Data shown =
####################
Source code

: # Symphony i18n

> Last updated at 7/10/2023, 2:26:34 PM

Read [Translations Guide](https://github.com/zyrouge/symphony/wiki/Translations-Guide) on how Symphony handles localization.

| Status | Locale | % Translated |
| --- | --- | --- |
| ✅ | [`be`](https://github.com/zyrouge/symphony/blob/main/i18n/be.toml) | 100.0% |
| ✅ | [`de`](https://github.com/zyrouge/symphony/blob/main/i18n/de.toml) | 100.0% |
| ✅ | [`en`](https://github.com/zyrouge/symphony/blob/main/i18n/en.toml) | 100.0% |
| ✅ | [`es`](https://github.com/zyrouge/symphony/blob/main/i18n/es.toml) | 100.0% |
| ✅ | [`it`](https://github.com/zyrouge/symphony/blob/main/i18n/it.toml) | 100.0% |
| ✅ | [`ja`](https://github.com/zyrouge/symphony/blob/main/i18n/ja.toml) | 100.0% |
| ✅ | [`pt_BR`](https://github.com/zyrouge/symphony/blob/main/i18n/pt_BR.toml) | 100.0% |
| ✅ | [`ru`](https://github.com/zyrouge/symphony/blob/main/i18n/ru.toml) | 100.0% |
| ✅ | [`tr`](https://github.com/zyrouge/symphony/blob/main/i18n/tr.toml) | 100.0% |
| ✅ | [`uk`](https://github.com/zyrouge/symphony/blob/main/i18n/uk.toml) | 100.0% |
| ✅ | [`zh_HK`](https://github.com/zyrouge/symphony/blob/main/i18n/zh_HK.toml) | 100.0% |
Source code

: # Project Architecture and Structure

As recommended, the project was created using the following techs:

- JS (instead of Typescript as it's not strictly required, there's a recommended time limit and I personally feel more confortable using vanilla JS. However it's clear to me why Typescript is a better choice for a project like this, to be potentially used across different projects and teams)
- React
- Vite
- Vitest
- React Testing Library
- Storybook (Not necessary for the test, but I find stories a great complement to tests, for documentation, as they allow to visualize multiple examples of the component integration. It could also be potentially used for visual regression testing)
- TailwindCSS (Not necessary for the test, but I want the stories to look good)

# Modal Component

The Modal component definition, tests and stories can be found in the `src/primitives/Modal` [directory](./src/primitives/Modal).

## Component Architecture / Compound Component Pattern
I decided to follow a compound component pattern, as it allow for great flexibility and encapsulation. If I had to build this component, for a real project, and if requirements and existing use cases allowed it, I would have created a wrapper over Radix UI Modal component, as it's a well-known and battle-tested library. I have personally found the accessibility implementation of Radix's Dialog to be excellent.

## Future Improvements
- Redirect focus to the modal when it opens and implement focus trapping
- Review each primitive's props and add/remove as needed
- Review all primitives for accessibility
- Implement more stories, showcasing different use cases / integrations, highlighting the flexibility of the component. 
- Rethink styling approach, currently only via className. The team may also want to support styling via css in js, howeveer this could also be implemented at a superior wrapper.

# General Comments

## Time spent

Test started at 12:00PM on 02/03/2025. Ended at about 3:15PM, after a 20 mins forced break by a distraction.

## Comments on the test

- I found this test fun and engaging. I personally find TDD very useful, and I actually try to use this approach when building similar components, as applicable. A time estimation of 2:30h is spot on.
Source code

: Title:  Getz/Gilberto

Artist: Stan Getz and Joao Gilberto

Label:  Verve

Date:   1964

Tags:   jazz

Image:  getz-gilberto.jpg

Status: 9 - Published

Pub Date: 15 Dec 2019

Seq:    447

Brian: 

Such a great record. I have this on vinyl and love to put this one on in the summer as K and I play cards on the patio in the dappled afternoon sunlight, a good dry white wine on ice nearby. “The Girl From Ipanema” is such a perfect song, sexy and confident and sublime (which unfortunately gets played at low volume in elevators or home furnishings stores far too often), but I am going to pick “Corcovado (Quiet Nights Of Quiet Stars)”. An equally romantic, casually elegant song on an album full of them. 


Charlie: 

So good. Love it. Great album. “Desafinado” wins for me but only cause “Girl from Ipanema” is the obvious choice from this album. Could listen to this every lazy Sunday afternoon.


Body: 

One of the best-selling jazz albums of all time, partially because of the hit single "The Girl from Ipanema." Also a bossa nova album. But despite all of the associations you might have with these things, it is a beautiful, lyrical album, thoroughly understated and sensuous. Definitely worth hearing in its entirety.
####################
Directions for this task = Print the records above in full, exactly.

Answer box =
Source code

: # Symphony i18n

> Last updated at 7/10/2023, 2:26:34 PM

Read [Translations Guide](https://github.com/zyrouge/symphony/wiki/Translations-Guide) on how Symphony handles localization.

| Status | Locale | % Translated |
| --- | --- | --- |
| ✅ | [`be`](https://github.com/zyrouge/symphony/blob/main/i18n/be.toml) | 100.0% |
| ✅ | [`de`](https://github.com/zyrouge/symphony/blob/main/i18n/de.toml) | 100.0% |
| ✅ | [`en`](https://github.com/zyrouge/symphony/blob/main/i18n/en.toml) | 100.0% |
| ✅ | [`es`](https://github.com/zyrouge/symphony/blob/main/i18n/es.toml) | 100.0% |
| ✅ | [`it`](https://github.com/zyrouge/symphony/blob/main/i18n/it.toml) | 100.0% |
| ✅ | [`ja`](https://github.com/zyrouge/symphony/blob/main/i18n/ja.toml) | 100.0% |
| ✅ | [`pt_BR`](https://github.com/zyrouge/symphony/blob/main/i18n/pt_BR.toml) | 100.0% |
| ✅ | [`ru`](https://github.com/zyrouge/symphony/blob/main/i18n/ru.toml) | 100.0% |
| ✅ | [`tr`](https://github.com/zyrouge/symphony/blob/main/i18n/tr.toml) | 100.0% |
| ✅ | [`uk`](https://github.com/zyrouge/symphony/blob/main/i18n/uk.toml) | 100.0% |
| ✅ | [`zh_HK`](https://github.com/zyrouge/symphony/blob/main/i18n/zh_HK.toml) | 100.0% |
Source code

: # Project Architecture and Structure

As recommended, the project was created using the following techs:

- JS (instead of Typescript as it's not strictly required, there's a recommended time limit and I personally feel more confortable using vanilla JS. However it's clear to me why Typescript is a better choice for a project like this, to be potentially used across different projects and teams)
- React
- Vite
- Vitest
- React Testing Library
- Storybook (Not necessary for the test, but I find stories a great complement to tests, for documentation, as they allow to visualize multiple examples of the component integration. It could also be potentially used for visual regression testing)
- TailwindCSS (Not necessary for the test, but I want the stories to look good)

# Modal Component

The Modal component definition, tests and stories can be found in the `src/primitives/Modal` [directory](./src/primitives/Modal).

## Component Architecture / Compound Component Pattern
I decided to follow a compound component pattern, as it allow for great flexibility and encapsulation. If I had to build this component, for a real project, and if requirements and existing use cases allowed it, I would have created a wrapper over Radix UI Modal component, as it's a well-known and battle-tested library. I have personally found the accessibility implementation of Radix's Dialog to be excellent.

## Future Improvements
- Redirect focus to the modal when it opens and implement focus trapping
- Review each primitive's props and add/remove as needed
- Review all primitives for accessibility
- Implement more stories, showcasing different use cases / integrations, highlighting the flexibility of the component. 
- Rethink styling approach, currently only via className. The team may also want to support styling via css in js, howeveer this could also be implemented at a superior wrapper.

# General Comments

## Time spent

Test started at 12:00PM on 02/03/2025. Ended at about 3:15PM, after a 20 mins forced break by a distraction.

## Comments on the test

- I found this test fun and engaging. I personally find TDD very useful, and I actually try to use this approach when building similar components, as applicable. A time estimation of 2:30h is spot on.
Source code

: Title:  Getz/Gilberto

Artist: Stan Getz and Joao Gilberto

Label:  Verve

Date:   1964

Tags:   jazz

Image:  getz-gilberto.jpg

Status: 9 - Published

Pub Date: 15 Dec 2019

Seq:    447

Brian: 

Such a great record. I have this on vinyl and love to put this one on in the summer as K and I play cards on the patio in the dappled afternoon sunlight, a good dry white wine on ice nearby. “The Girl From Ipanema” is such a perfect song, sexy and confident and sublime (which unfortunately gets played at low volume in elevators or home furnishings stores far too often), but I am going to pick “Corcovado (Quiet Nights Of Quiet Stars)”. An equally romantic, casually elegant song on an album full of them. 


Charlie: 

So good. Love it. Great album. “Desafinado” wins for me but only cause “Girl from Ipanema” is the obvious choice from this album. Could listen to this every lazy Sunday afternoon.


Body: 

One of the best-selling jazz albums of all time, partially because of the hit single "The Girl from Ipanema." Also a bossa nova album. But despite all of the associations you might have with these things, it is a beautiful, lyrical album, thoroughly understated and sensuous. Definitely worth hearing in its entirety.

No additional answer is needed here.